Stored items from a collection:

╔══

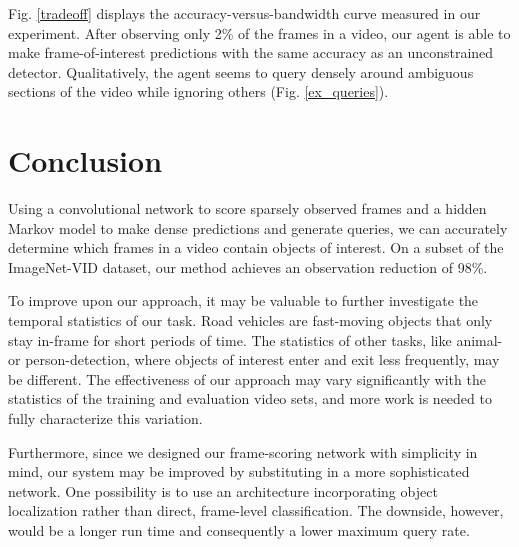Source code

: \documentclass[10pt,twocolumn,letterpaper]{article}
\begin{document}
Fig. \ref{tradeoff} displays the accuracy-versus-bandwidth curve measured in our experiment. After observing only 2\% of the frames in a video, our agent is able to make frame-of-interest predictions with the same accuracy as an unconstrained detector. Qualitatively, the agent seems to query densely around ambiguous sections of the video while ignoring others (Fig. \ref{ex_queries}).

\section{Conclusion}

Using a convolutional network to score sparsely observed frames and a hidden Markov model to make dense predictions and generate queries, we can accurately determine which frames in a video contain objects of interest. On a subset of the ImageNet-VID dataset, our method achieves an observation reduction of 98\%.

To improve upon our approach, it may be valuable to further investigate the temporal statistics of our task. Road vehicles are fast-moving objects that only stay in-frame for short periods of time. The statistics of other tasks, like animal- or person-detection, where objects of interest enter and exit less frequently, may be different. The effectiveness of our approach may vary significantly with the statistics of the training and evaluation video sets, and more work is needed to fully characterize this variation.

Furthermore, since we designed our frame-scoring network with simplicity in mind, our system may be improved by substituting in a more sophisticated network. One possibility is to use an architecture incorporating object localization rather than direct, frame-level classification. The downside, however, would be a longer run time and consequently a lower maximum query rate.


{\small }
\end{document}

╚══

**Your instructions:** This exercise calls for a verbatim output of the entries, pictures omitted.

**Exercise result:**
Source code

: \documentclass[10pt,twocolumn,letterpaper]{article}
\begin{document}
Fig. \ref{tradeoff} displays the accuracy-versus-bandwidth curve measured in our experiment. After observing only 2\% of the frames in a video, our agent is able to make frame-of-interest predictions with the same accuracy as an unconstrained detector. Qualitatively, the agent seems to query densely around ambiguous sections of the video while ignoring others (Fig. \ref{ex_queries}).

\section{Conclusion}

Using a convolutional network to score sparsely observed frames and a hidden Markov model to make dense predictions and generate queries, we can accurately determine which frames in a video contain objects of interest. On a subset of the ImageNet-VID dataset, our method achieves an observation reduction of 98\%.

To improve upon our approach, it may be valuable to further investigate the temporal statistics of our task. Road vehicles are fast-moving objects that only stay in-frame for short periods of time. The statistics of other tasks, like animal- or person-detection, where objects of interest enter and exit less frequently, may be different. The effectiveness of our approach may vary significantly with the statistics of the training and evaluation video sets, and more work is needed to fully characterize this variation.

Furthermore, since we designed our frame-scoring network with simplicity in mind, our system may be improved by substituting in a more sophisticated network. One possibility is to use an architecture incorporating object localization rather than direct, frame-level classification. The downside, however, would be a longer run time and consequently a lower maximum query rate.


{\small }
\end{document}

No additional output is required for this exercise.